Record shop offers new and old vinyl

Nate Scheuermann

Hang on for a minute...we're trying to find some more stories you might like.


Email This Story






By Nate Scheuermann

Taking a short walk downtown from Phoenix Park, you’ll find a plethora of local shops up and down Barstow Street that all have a unique experience to offer. One shop on the 100 block of South Barstow Street, in particular, has a unique, analog feel that some shoppers could find difficult to discover in this modern, digital world.

As soon as one walks into Revival Records, they are immediately taken back to the days of analog music and greeted by murals and framed records. One of the first things one will notice is the memorabilia located all around the store. 

“There’s a lot of interesting pieces up here. Some of these pieces are from my childhood, some are from my family’s childhood,” said Billy Siegel, owner of Revival Records. 

Siegel opened his record store in October 2009, and moved the store into its current location in 2014. Siegel opened his first store when he believed there was no market in records, but thought that vinyl could be making a comeback. 

“My wife thought I was absolutely crazy. She thought I was nuts, all my friends thought I was nuts. But I wanted to do it. I thought there was going to be a resurgence in it. I had no idea how big it was going to get.” Said Siegel.

Siegel, a business graduate of the Chippewa Valley Technical College in 1994, says he’s been working in retail since 1991, and that he “Wanted to do something that I loved.” Originally, Siegel thought he would end up doing more online business than catering to shoppers. However, as he puts it, that notion was put to rest almost immediately. 

“I wasn’t sure if Eau Claire could support a record store, so my first store was a 440 square foot store, it was just tiny. But I just wanted to have a brick and mortar record store that I thought I could do online business with. As soon as I opened, within the first two weeks, I realized Eau Claire could support a record store and that I wouldn’t need to do online sales. I’ve never done online sales, its all been customers coming in and finding it.”

Siegel says he’s always liked the downtown area, and that moving closer to the college campus was a great opportunity. Siegel has the store set up as to take one back to the days of our parents shopping for music. There’s row after row of bins filled with records. There are murals throughout the store that reflect Siegel’s musical taste, and of course, the memorabilia. 
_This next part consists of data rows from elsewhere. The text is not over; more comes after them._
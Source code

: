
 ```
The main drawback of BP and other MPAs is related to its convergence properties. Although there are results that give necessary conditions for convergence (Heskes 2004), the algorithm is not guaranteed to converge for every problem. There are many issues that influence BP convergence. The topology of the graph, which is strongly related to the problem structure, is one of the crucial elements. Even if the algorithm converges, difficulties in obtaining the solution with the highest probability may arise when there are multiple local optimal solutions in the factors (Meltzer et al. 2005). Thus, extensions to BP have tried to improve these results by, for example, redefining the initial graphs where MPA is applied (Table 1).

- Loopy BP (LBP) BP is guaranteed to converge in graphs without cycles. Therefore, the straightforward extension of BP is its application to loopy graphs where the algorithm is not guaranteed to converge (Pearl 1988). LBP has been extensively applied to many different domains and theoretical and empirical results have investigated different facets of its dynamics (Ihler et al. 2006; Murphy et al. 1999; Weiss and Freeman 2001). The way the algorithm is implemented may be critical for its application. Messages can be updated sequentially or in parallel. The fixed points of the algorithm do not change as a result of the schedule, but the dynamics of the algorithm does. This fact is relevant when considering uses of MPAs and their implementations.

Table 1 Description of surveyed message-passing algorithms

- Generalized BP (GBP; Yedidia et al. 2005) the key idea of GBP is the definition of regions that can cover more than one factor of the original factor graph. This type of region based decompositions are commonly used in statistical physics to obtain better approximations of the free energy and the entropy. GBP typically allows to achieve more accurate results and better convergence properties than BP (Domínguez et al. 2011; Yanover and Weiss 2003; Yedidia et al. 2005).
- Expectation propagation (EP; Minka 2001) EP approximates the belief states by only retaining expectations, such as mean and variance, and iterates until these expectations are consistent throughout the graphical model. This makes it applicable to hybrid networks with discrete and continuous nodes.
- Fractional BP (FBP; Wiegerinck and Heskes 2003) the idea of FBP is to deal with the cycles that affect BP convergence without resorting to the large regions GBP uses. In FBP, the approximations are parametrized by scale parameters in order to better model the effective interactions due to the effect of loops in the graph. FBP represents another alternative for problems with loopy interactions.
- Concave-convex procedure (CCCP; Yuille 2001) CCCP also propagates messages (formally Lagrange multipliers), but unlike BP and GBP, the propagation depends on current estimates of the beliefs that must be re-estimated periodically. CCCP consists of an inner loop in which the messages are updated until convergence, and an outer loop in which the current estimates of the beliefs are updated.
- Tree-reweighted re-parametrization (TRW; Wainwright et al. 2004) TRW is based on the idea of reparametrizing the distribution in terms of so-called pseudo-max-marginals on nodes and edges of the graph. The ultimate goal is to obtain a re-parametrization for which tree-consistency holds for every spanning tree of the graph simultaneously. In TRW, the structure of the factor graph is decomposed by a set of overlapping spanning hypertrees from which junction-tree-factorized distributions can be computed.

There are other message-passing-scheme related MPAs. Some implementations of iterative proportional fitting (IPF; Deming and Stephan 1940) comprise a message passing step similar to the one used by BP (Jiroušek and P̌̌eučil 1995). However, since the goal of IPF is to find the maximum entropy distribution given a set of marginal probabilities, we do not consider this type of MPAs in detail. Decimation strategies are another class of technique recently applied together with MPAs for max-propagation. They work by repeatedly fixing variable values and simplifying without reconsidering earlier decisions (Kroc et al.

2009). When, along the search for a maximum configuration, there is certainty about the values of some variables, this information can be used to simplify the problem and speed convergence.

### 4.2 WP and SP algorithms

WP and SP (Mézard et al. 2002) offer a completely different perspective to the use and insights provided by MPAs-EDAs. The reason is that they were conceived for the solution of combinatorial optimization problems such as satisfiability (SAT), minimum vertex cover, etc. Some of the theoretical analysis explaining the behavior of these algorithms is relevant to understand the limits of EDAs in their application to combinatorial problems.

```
“I have a set of Beatles bobblehead dolls from 1964 I believe. My Mom got those from my great-grandma as a birthday present when she was 13-years-old, so there special to me. I have an Iron Maiden wallet that I won at a limbo contest at a seventh grade dance. So all this stuff is just special to me because I’ve had it so long and its just part my path in music.” Said Siegel. 

“My musical path is actually all through this store.” Said Siegel, as he pointed out the various murals hung throughout the store of Led Zeppelin, the Beatles, and the Beastie Boys. 

“I’ve put murals throughout the store of bands that changed me, and my musical way of thinking. The Beatles obviously are timeless. They were influential in everybody’s music. Then there’s the Beastie Boys, that one’s License to Ill. I wore that cassette out. It was such revolutionary change in how I thought about music at the time.” 

As for what unique experiences owning the store has brought to him, Siegel said that it was acutely the connections he has made that he values most. 

“The friends I’ve made at this store has been priceless. My customers are everything to me, and where this store has taken me, I just had no idea that this is the path I would take. I’m just so thankful for all my customers and all the friends I’ve met here. This store is the best thing I’ve ever been a part of.” Siegel said. 

Besides selling records, Revival also hosts local bands on occasion. Siegel says that it’s all for the bands, and for all ages who want to come see them.

“It’s about supporting local music, giving them a stage to play on. There’s not many places downtown where somebody can host all-age events because they’re usually at bars.” Siegel says. This is just a nice place where a band can set up and everybody can come see them. I never charge for my shows.” 

“I’d love for everybody to take away the nostalgia of a brick-and-mortar record store. This store is set up like it would be 40, 50 years ago.” Says Siegel.

Pictured is Billy Siegel, owner of Revival Records, taking a hands-on approach to helping customers find new ways of listening to bands, both new and old. © Nate Scheuermann 2018.